03 Oktober 2018

Anak-anakku di Pendakian Gunung Kelud Jalur Tulungrejo



Anaknya ikut mendaki, Bu?

Ya mau bagaimana lagi? Hobi orang tuanya naik turun gunung tidak bisa dihapus. Anak juga tidak bisa dititipkan karena sudah terbiasa bersama sejak kecil. Mbahnya juga ga bakal mau dititipin. menjaga anak kecil usia 5 dan 2 tahun itu super repot dan melelahkan. Jadi, mau nggak mau ya diajak. Kebetulan ayahnya udah nggak kerja juga. Pas mantab naik gunung sekeluarga.

Gunung Kelud jadi tujuan pendakian kami waktu itu. Sebenarnya saya dan teman-teman saja yang mau naik gunung, tanpa anak dan suami. Pingin 'me time' alias melupakan kesibukan mengasuh anak-anak 2 hariii saja. Ternyata pada kenyataannya saya malah tidak tega. Kepikiran nanti mereka nyariin nggak ya, mereka bisa tidur nggak ya, rewel nggak ya, dan banyak pertanyaan yang makin menimbulkan keraguan. Halah. Jadilah saya ajak mereka ikut dalam trip ini.

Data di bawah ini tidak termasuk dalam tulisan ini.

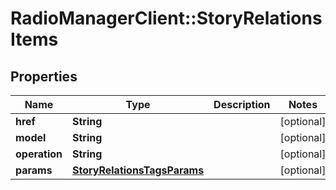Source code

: # RadioManagerClient::StoryRelationsItems

## Properties
Name | Type | Description | Notes
------------ | ------------- | ------------- | -------------
**href** | **String** |  | [optional] 
**model** | **String** |  | [optional] 
**operation** | **String** |  | [optional] 
**params** | [**StoryRelationsTagsParams**](StoryRelationsTagsParams.md) |  | [optional] 


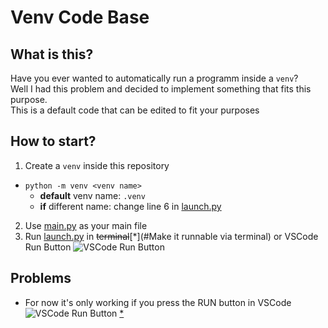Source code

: # Venv Code Base

## What is this?

Have you ever wanted to automatically run a programm inside a ``venv``?  
Well I had this problem and decided to implement something that fits this purpose.  
This is a default code that can be edited to fit your purposes

## How to start?

1. Create a ``venv`` inside this repository 
 - ``python -m venv <venv name>``  
   - **default** venv name: ``.venv`` 
   - **if** different name: change line 6 in [launch.py](launch.py#L6)
2. Use [main.py](main.py) as your main file
3. Run [launch.py](launch.py) in ~~terminal~~[*](#Make it runnable via terminal) or VSCode Run Button ![VSCode Run Button](https://github.com/TheFeThrone/Venv-Code-Base/assets/117587855/ead93f3e-13df-425e-8c95-cf39f0f918fd)

## Problems

- For now it's only working if you press the RUN button in VSCode ![VSCode Run Button](https://github.com/TheFeThrone/Venv-Code-Base/assets/117587855/ead93f3e-13df-425e-8c95-cf39f0f918fd) [*](#1)
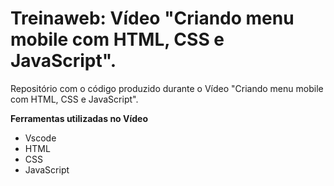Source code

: # Treinaweb: Vídeo "Criando menu mobile com HTML, CSS e JavaScript".

Repositório com o código produzido durante o Vídeo "Criando menu mobile com HTML, CSS e JavaScript".

**Ferramentas utilizadas no Vídeo**

-   Vscode
-   HTML
-   CSS
-   JavaScript

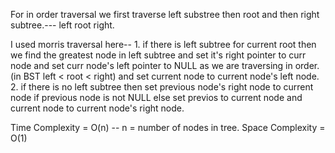 ​For in order traversal we first traverse left substree then root and then right subtree.---   left  root   right.

I used morris traversal here--
      1. if there is left subtree for current root then we find the greatest node in left subtree and set it's right pointer to curr node and set curr node's left              pointer to NULL as we are traversing in order. (in BST left < root < right) and set current node to current node's left node.
      2. if there is no left subtree then set previous node's right node to current node if previous node is not NULL else set previos to current node and current node          to current node's right node. 
      
Time Complexity = O(n) -- n = number of nodes in tree.
Space Complexity = O(1)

Pendakian ke Gunung Kelud kami lakukan lewat jalur Tulungrejo, Blitar. Jalur pendakian lho ya, bukan jalur wisata. Kalau jalur wisata bisa lewat Kediri. Sementara jalur pendakian bisa lewat Tulungrejo atau Karangrejo yang berada di Blitar. Namun, menurut teman yang lebih berpengalaman, jalur Tulungrejo lebih bersahabat, terlebih untuk kami yang membawa dua anak.



Basecamp - Pos 1

Dari seluruh tim, yang selalu bersama di barisan belakang ialah saya, suami, Gilang (5 tahun) - jalan sendiri, dan Lintang (2 tahun) - digendong suami, tante Iphe, om Ined, dan om Nung. Alasannya bukan karena ada anak kecil yang jalannya pelan. Tapi karena saya yang susah atur nafas. Sudah berapa tahun ya nggak nanjak. Baru melangkah sebentar saja sudah ngos-ngosan dan kaki terasa 100x lebih berat. Trek mulai menanjak dan masih banyak bonus. Mode penyesuaian on. Gilang masih sangat bersemangat dan jalan dengan cepat. anak kecil mah nggak punya capek kan ya. hehee... 


Pos 1 - Pos 2

Baru saja mulai melangkah, ternyata kami sudah dihadang tanjakan yang lumayan tinggi-tinggi. Pantas saja tadi saat kami beristirahat di pos 1 untuk makan siang, ada rombongan yang ramai sekali saat turun. Ada yang teriak "Turunnya gimana ini?" ada yang ngesot, ada yang gandengan. Eh ternyata seperti ini. Anak saya Gilang mulai kesusahan nanjak. Untung ada om ined dan tante iphe yang mbandol alias narik. Om dan tante inilah yang sedari awal jadi teman jalan Gilang, yang ngasih support Gilang, dan dengan sabar menjawab pertanyaan-pertanyaan Gilang, "Kapan nyampek?" Nggak bisa saya bayangkan kalau saat itu Gilang hanya mendaki dengan kami. Bisa jadi dia malah nangis. Makasiihhhh ya tante dan om. Big hug!!


Pos 2 - Pos 3

Ini adalah jalur paling panjang dan membosankan yang penuh tipu daya. Kenapa begitu? Hhh..! Jalur ini tanjakannya biasa saja, cenderung banyak bonus malah. Vegetasi lumayan rimbun , teduh, aman dari sinar matahari. Saat kita berjalan menanjak di antara rerimbunan, kita mulai melihat langit terang di ujung sana, kita mulai semangat, lalu saat tiba di tempat itu.. ZONK..! Dan ini tidak terjadi sekali, tapi berkali-kali. Itu bukanlah puncak bukit yang kami daki ini. Pos III memang terletak di puncak bukit. Itulah kenapa setiap langit terlihat jelas, kami berharap itu adalah pos 3.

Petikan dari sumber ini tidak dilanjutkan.